_Dataset extract_:
Segment Open

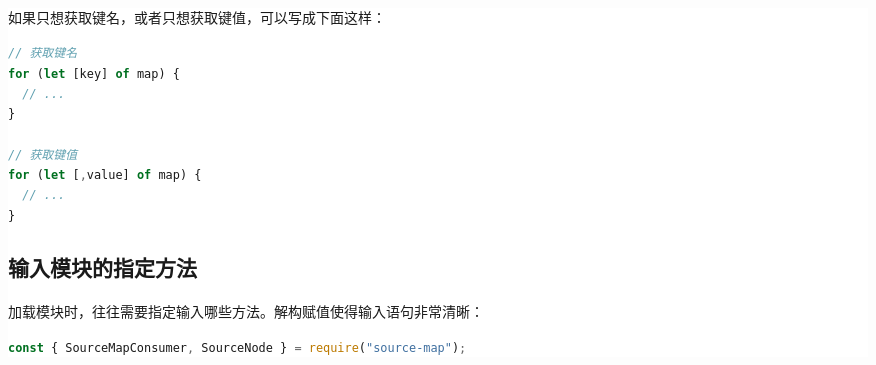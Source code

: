 如果只想获取键名，或者只想获取键值，可以写成下面这样：

```javascript
// 获取键名
for (let [key] of map) {
  // ...
}

// 获取键值
for (let [,value] of map) {
  // ...
}
```

## 输入模块的指定方法

加载模块时，往往需要指定输入哪些方法。解构赋值使得输入语句非常清晰：

```javascript
const { SourceMapConsumer, SourceNode } = require("source-map");
```
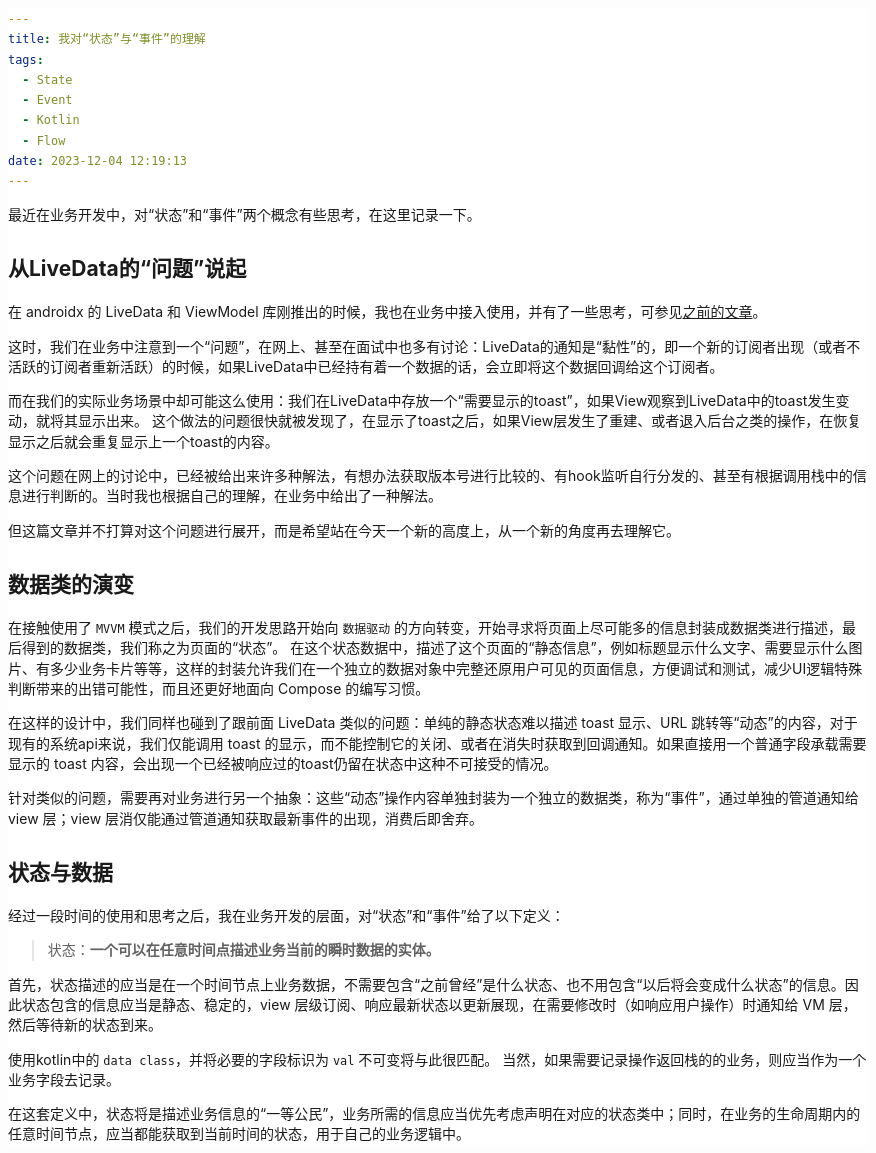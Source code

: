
 ```yaml
---
title: 我对“状态”与“事件”的理解
tags:
  - State
  - Event
  - Kotlin
  - Flow
date: 2023-12-04 12:19:13
---
```



最近在业务开发中，对“状态”和“事件”两个概念有些思考，在这里记录一下。

## 从LiveData的“问题”说起

在 androidx 的 LiveData 和 ViewModel 库刚推出的时候，我也在业务中接入使用，并有了一些思考，可参见[之前的文章](../thoughts-of-android-mvvm)。

这时，我们在业务中注意到一个“问题”，在网上、甚至在面试中也多有讨论：LiveData的通知是“黏性”的，即一个新的订阅者出现（或者不活跃的订阅者重新活跃）的时候，如果LiveData中已经持有着一个数据的话，会立即将这个数据回调给这个订阅者。

而在我们的实际业务场景中却可能这么使用：我们在LiveData中存放一个“需要显示的toast”，如果View观察到LiveData中的toast发生变动，就将其显示出来。
这个做法的问题很快就被发现了，在显示了toast之后，如果View层发生了重建、或者退入后台之类的操作，在恢复显示之后就会重复显示上一个toast的内容。

这个问题在网上的讨论中，已经被给出来许多种解法，有想办法获取版本号进行比较的、有hook监听自行分发的、甚至有根据调用栈中的信息进行判断的。当时我也根据自己的理解，在业务中给出了一种解法。

但这篇文章并不打算对这个问题进行展开，而是希望站在今天一个新的高度上，从一个新的角度再去理解它。

## 数据类的演变

在接触使用了 `MVVM` 模式之后，我们的开发思路开始向 `数据驱动` 的方向转变，开始寻求将页面上尽可能多的信息封装成数据类进行描述，最后得到的数据类，我们称之为页面的“状态”。
在这个状态数据中，描述了这个页面的“静态信息”，例如标题显示什么文字、需要显示什么图片、有多少业务卡片等等，这样的封装允许我们在一个独立的数据对象中完整还原用户可见的页面信息，方便调试和测试，减少UI逻辑特殊判断带来的出错可能性，而且还更好地面向 Compose 的编写习惯。

在这样的设计中，我们同样也碰到了跟前面 LiveData 类似的问题：单纯的静态状态难以描述 toast 显示、URL 跳转等“动态”的内容，对于现有的系统api来说，我们仅能调用 toast 的显示，而不能控制它的关闭、或者在消失时获取到回调通知。如果直接用一个普通字段承载需要显示的 toast 内容，会出现一个已经被响应过的toast仍留在状态中这种不可接受的情况。

针对类似的问题，需要再对业务进行另一个抽象：这些“动态”操作内容单独封装为一个独立的数据类，称为“事件”，通过单独的管道通知给 view 层；view 层消仅能通过管道通知获取最新事件的出现，消费后即舍弃。

## 状态与数据

经过一段时间的使用和思考之后，我在业务开发的层面，对“状态”和“事件”给了以下定义：

> 状态：**一个可以在任意时间点描述业务当前的瞬时数据的实体。**

首先，状态描述的应当是在一个时间节点上业务数据，不需要包含“之前曾经”是什么状态、也不用包含“以后将会变成什么状态”的信息。因此状态包含的信息应当是静态、稳定的，view 层级订阅、响应最新状态以更新展现，在需要修改时（如响应用户操作）时通知给 VM 层，然后等待新的状态到来。

使用kotlin中的 `data class`，并将必要的字段标识为 `val` 不可变将与此很匹配。
当然，如果需要记录操作返回栈的的业务，则应当作为一个业务字段去记录。

在这套定义中，状态将是描述业务信息的“一等公民”，业务所需的信息应当优先考虑声明在对应的状态类中；同时，在业务的生命周期内的任意时间节点，应当都能获取到当前时间的状态，用于自己的业务逻辑中。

Segment Closed

_Activity_:
Your task is to retype the listing exactly, without its pictures.

_Result_:
Source code

: 如果只想获取键名，或者只想获取键值，可以写成下面这样：

```javascript
// 获取键名
for (let [key] of map) {
  // ...
}

// 获取键值
for (let [,value] of map) {
  // ...
}
```

## 输入模块的指定方法

加载模块时，往往需要指定输入哪些方法。解构赋值使得输入语句非常清晰：

```javascript
const { SourceMapConsumer, SourceNode } = require("source-map");
```
Source code

:
 ```yaml
---
title: 我对“状态”与“事件”的理解
tags:
  - State
  - Event
  - Kotlin
  - Flow
date: 2023-12-04 12:19:13
---
```



最近在业务开发中，对“状态”和“事件”两个概念有些思考，在这里记录一下。

## 从LiveData的“问题”说起

在 androidx 的 LiveData 和 ViewModel 库刚推出的时候，我也在业务中接入使用，并有了一些思考，可参见[之前的文章](../thoughts-of-android-mvvm)。

这时，我们在业务中注意到一个“问题”，在网上、甚至在面试中也多有讨论：LiveData的通知是“黏性”的，即一个新的订阅者出现（或者不活跃的订阅者重新活跃）的时候，如果LiveData中已经持有着一个数据的话，会立即将这个数据回调给这个订阅者。

而在我们的实际业务场景中却可能这么使用：我们在LiveData中存放一个“需要显示的toast”，如果View观察到LiveData中的toast发生变动，就将其显示出来。
这个做法的问题很快就被发现了，在显示了toast之后，如果View层发生了重建、或者退入后台之类的操作，在恢复显示之后就会重复显示上一个toast的内容。

这个问题在网上的讨论中，已经被给出来许多种解法，有想办法获取版本号进行比较的、有hook监听自行分发的、甚至有根据调用栈中的信息进行判断的。当时我也根据自己的理解，在业务中给出了一种解法。

但这篇文章并不打算对这个问题进行展开，而是希望站在今天一个新的高度上，从一个新的角度再去理解它。

## 数据类的演变

在接触使用了 `MVVM` 模式之后，我们的开发思路开始向 `数据驱动` 的方向转变，开始寻求将页面上尽可能多的信息封装成数据类进行描述，最后得到的数据类，我们称之为页面的“状态”。
在这个状态数据中，描述了这个页面的“静态信息”，例如标题显示什么文字、需要显示什么图片、有多少业务卡片等等，这样的封装允许我们在一个独立的数据对象中完整还原用户可见的页面信息，方便调试和测试，减少UI逻辑特殊判断带来的出错可能性，而且还更好地面向 Compose 的编写习惯。

在这样的设计中，我们同样也碰到了跟前面 LiveData 类似的问题：单纯的静态状态难以描述 toast 显示、URL 跳转等“动态”的内容，对于现有的系统api来说，我们仅能调用 toast 的显示，而不能控制它的关闭、或者在消失时获取到回调通知。如果直接用一个普通字段承载需要显示的 toast 内容，会出现一个已经被响应过的toast仍留在状态中这种不可接受的情况。

针对类似的问题，需要再对业务进行另一个抽象：这些“动态”操作内容单独封装为一个独立的数据类，称为“事件”，通过单独的管道通知给 view 层；view 层消仅能通过管道通知获取最新事件的出现，消费后即舍弃。

## 状态与数据

经过一段时间的使用和思考之后，我在业务开发的层面，对“状态”和“事件”给了以下定义：

> 状态：**一个可以在任意时间点描述业务当前的瞬时数据的实体。**

首先，状态描述的应当是在一个时间节点上业务数据，不需要包含“之前曾经”是什么状态、也不用包含“以后将会变成什么状态”的信息。因此状态包含的信息应当是静态、稳定的，view 层级订阅、响应最新状态以更新展现，在需要修改时（如响应用户操作）时通知给 VM 层，然后等待新的状态到来。

使用kotlin中的 `data class`，并将必要的字段标识为 `val` 不可变将与此很匹配。
当然，如果需要记录操作返回栈的的业务，则应当作为一个业务字段去记录。

在这套定义中，状态将是描述业务信息的“一等公民”，业务所需的信息应当优先考虑声明在对应的状态类中；同时，在业务的生命周期内的任意时间节点，应当都能获取到当前时间的状态，用于自己的业务逻辑中。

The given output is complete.